Supreme Court Requests Response in OCIP Case
The Texas Supreme Court has requested a response from an injured worker in an OCIP case involving the exclusive remedy doctrine.
The case, TIC Energy & Chem., Inc. v. Martin, No. 15-0143 (pet. filed Feb. 20, 2014), arose from a negligence action filed following the occurrence of a personal injury sustained by the employee in the course and scope of his employment with his general contractor employer, Union Carbide. The defendant is a subcontractor of Union Carbide and was enrolled in Union Carbide’s general workplace insurance plan (an OCIP).
The question presented in the case is whether a negligence action against a statutory “deemed employee” of the employer is barred by the exclusive remedy provisions of the Texas Workers’ Compensation Act.
In TIC Energy & Chem., Inc. v. Martin, No. 13-14-00278-CV, 2015 WL 127777 (Tex. App. Jan. 8, 2015) the 13th Court of Appeals held that the Act did not bar the workers’ suit against the subcontractor because two provisions of the Act are in “irreconcilable conflict.” The court wrote that § 406.123(e) unambiguously states that the general contractor is deemed the “employer” of the subcontractor for purposes of the Act, but that § 406.122(b) unambiguously states that the subcontractor is not deemed an “employee” of the general contractor for workers’ compensation purposes.
The subcontractor’s argument in a nutshell:
The opinion below raises serious policy concerns regarding multi-tiered contractor projects operating under a general workplace insurance plan. In particular, the opinion arguably makes the exclusive remedy provision of the Texas Workers’ Compensation Act a one-way street. Employees of subcontractors are barred from suing the general contractor (as provided by HCBeck, Ltd. v. Rice, 284 S.W.3d 349 (Tex. 2009)), but employees of the general contractor, on the other hand, are permitted to sue the subcontractors, their fellow “deemed employees.”
This conclusion directly contradicts the opinions of three other courts of appeals interpreting Texas Labor Code § 406.123 under the same or similar circumstances.
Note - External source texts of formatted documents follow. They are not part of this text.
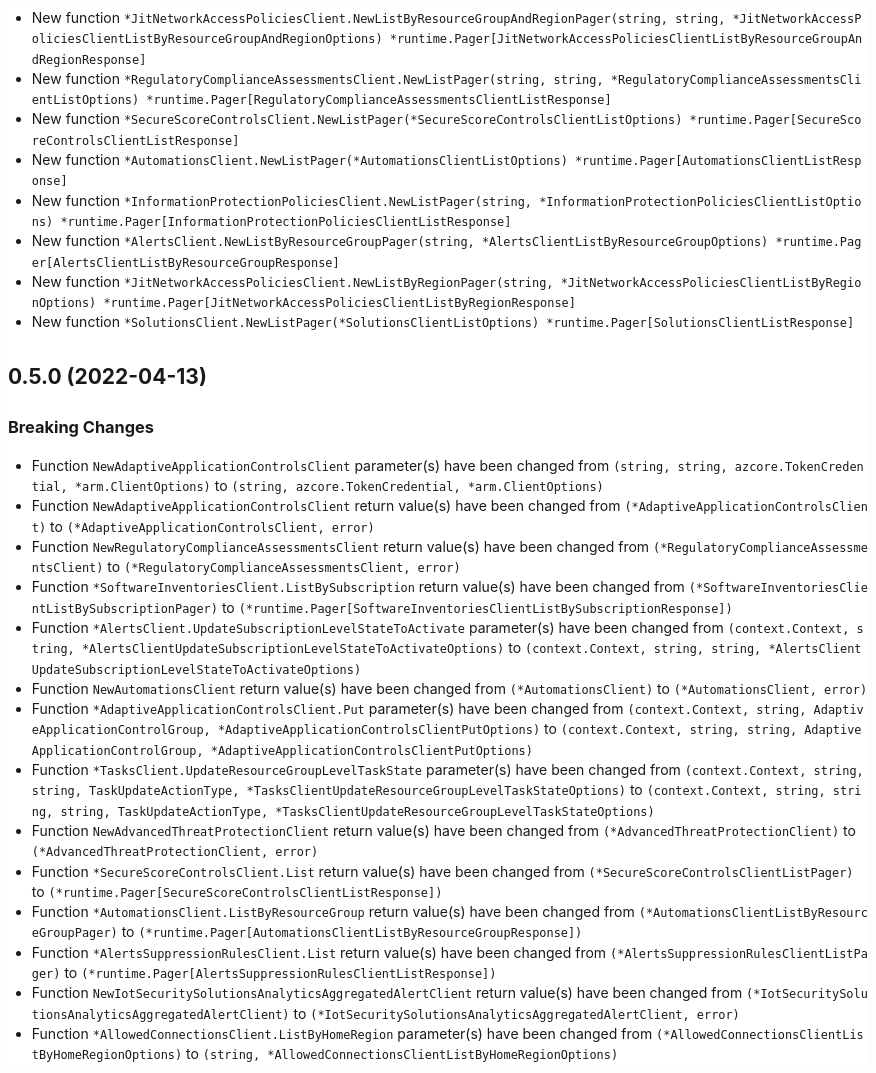 - New function `*JitNetworkAccessPoliciesClient.NewListByResourceGroupAndRegionPager(string, string, *JitNetworkAccessPoliciesClientListByResourceGroupAndRegionOptions) *runtime.Pager[JitNetworkAccessPoliciesClientListByResourceGroupAndRegionResponse]`
- New function `*RegulatoryComplianceAssessmentsClient.NewListPager(string, string, *RegulatoryComplianceAssessmentsClientListOptions) *runtime.Pager[RegulatoryComplianceAssessmentsClientListResponse]`
- New function `*SecureScoreControlsClient.NewListPager(*SecureScoreControlsClientListOptions) *runtime.Pager[SecureScoreControlsClientListResponse]`
- New function `*AutomationsClient.NewListPager(*AutomationsClientListOptions) *runtime.Pager[AutomationsClientListResponse]`
- New function `*InformationProtectionPoliciesClient.NewListPager(string, *InformationProtectionPoliciesClientListOptions) *runtime.Pager[InformationProtectionPoliciesClientListResponse]`
- New function `*AlertsClient.NewListByResourceGroupPager(string, *AlertsClientListByResourceGroupOptions) *runtime.Pager[AlertsClientListByResourceGroupResponse]`
- New function `*JitNetworkAccessPoliciesClient.NewListByRegionPager(string, *JitNetworkAccessPoliciesClientListByRegionOptions) *runtime.Pager[JitNetworkAccessPoliciesClientListByRegionResponse]`
- New function `*SolutionsClient.NewListPager(*SolutionsClientListOptions) *runtime.Pager[SolutionsClientListResponse]`


## 0.5.0 (2022-04-13)
### Breaking Changes

- Function `NewAdaptiveApplicationControlsClient` parameter(s) have been changed from `(string, string, azcore.TokenCredential, *arm.ClientOptions)` to `(string, azcore.TokenCredential, *arm.ClientOptions)`
- Function `NewAdaptiveApplicationControlsClient` return value(s) have been changed from `(*AdaptiveApplicationControlsClient)` to `(*AdaptiveApplicationControlsClient, error)`
- Function `NewRegulatoryComplianceAssessmentsClient` return value(s) have been changed from `(*RegulatoryComplianceAssessmentsClient)` to `(*RegulatoryComplianceAssessmentsClient, error)`
- Function `*SoftwareInventoriesClient.ListBySubscription` return value(s) have been changed from `(*SoftwareInventoriesClientListBySubscriptionPager)` to `(*runtime.Pager[SoftwareInventoriesClientListBySubscriptionResponse])`
- Function `*AlertsClient.UpdateSubscriptionLevelStateToActivate` parameter(s) have been changed from `(context.Context, string, *AlertsClientUpdateSubscriptionLevelStateToActivateOptions)` to `(context.Context, string, string, *AlertsClientUpdateSubscriptionLevelStateToActivateOptions)`
- Function `NewAutomationsClient` return value(s) have been changed from `(*AutomationsClient)` to `(*AutomationsClient, error)`
- Function `*AdaptiveApplicationControlsClient.Put` parameter(s) have been changed from `(context.Context, string, AdaptiveApplicationControlGroup, *AdaptiveApplicationControlsClientPutOptions)` to `(context.Context, string, string, AdaptiveApplicationControlGroup, *AdaptiveApplicationControlsClientPutOptions)`
- Function `*TasksClient.UpdateResourceGroupLevelTaskState` parameter(s) have been changed from `(context.Context, string, string, TaskUpdateActionType, *TasksClientUpdateResourceGroupLevelTaskStateOptions)` to `(context.Context, string, string, string, TaskUpdateActionType, *TasksClientUpdateResourceGroupLevelTaskStateOptions)`
- Function `NewAdvancedThreatProtectionClient` return value(s) have been changed from `(*AdvancedThreatProtectionClient)` to `(*AdvancedThreatProtectionClient, error)`
- Function `*SecureScoreControlsClient.List` return value(s) have been changed from `(*SecureScoreControlsClientListPager)` to `(*runtime.Pager[SecureScoreControlsClientListResponse])`
- Function `*AutomationsClient.ListByResourceGroup` return value(s) have been changed from `(*AutomationsClientListByResourceGroupPager)` to `(*runtime.Pager[AutomationsClientListByResourceGroupResponse])`
- Function `*AlertsSuppressionRulesClient.List` return value(s) have been changed from `(*AlertsSuppressionRulesClientListPager)` to `(*runtime.Pager[AlertsSuppressionRulesClientListResponse])`
- Function `NewIotSecuritySolutionsAnalyticsAggregatedAlertClient` return value(s) have been changed from `(*IotSecuritySolutionsAnalyticsAggregatedAlertClient)` to `(*IotSecuritySolutionsAnalyticsAggregatedAlertClient, error)`
- Function `*AllowedConnectionsClient.ListByHomeRegion` parameter(s) have been changed from `(*AllowedConnectionsClientListByHomeRegionOptions)` to `(string, *AllowedConnectionsClientListByHomeRegionOptions)`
As a result, similar common law actions will be barred, yet others allowed to proceed, based entirely on which court of appeals has jurisdiction over the case.
The employee’s response to the petition for review is due to be filed May 26, 2015.
Two bills have been filed in the Legislature this session, apparently in response to the trial court’s judgment in the case. HB 1668 by Rep. Paul Workman (R-Austin) was reported favorably out of the House Business & Industry Committee on April 21, 2015, and has been sent to the House Calendars Committee. The bill provides that a subcontractor who is operating as an independent contractor and who has, pursuant to a written agreement with the general contractor, assumed the responsibilities of an employer for the performance of the work, may nevertheless enter into a written agreement whereby the general contractor provides workers’ compensation coverage to the subcontractor and the employees of the subcontractor.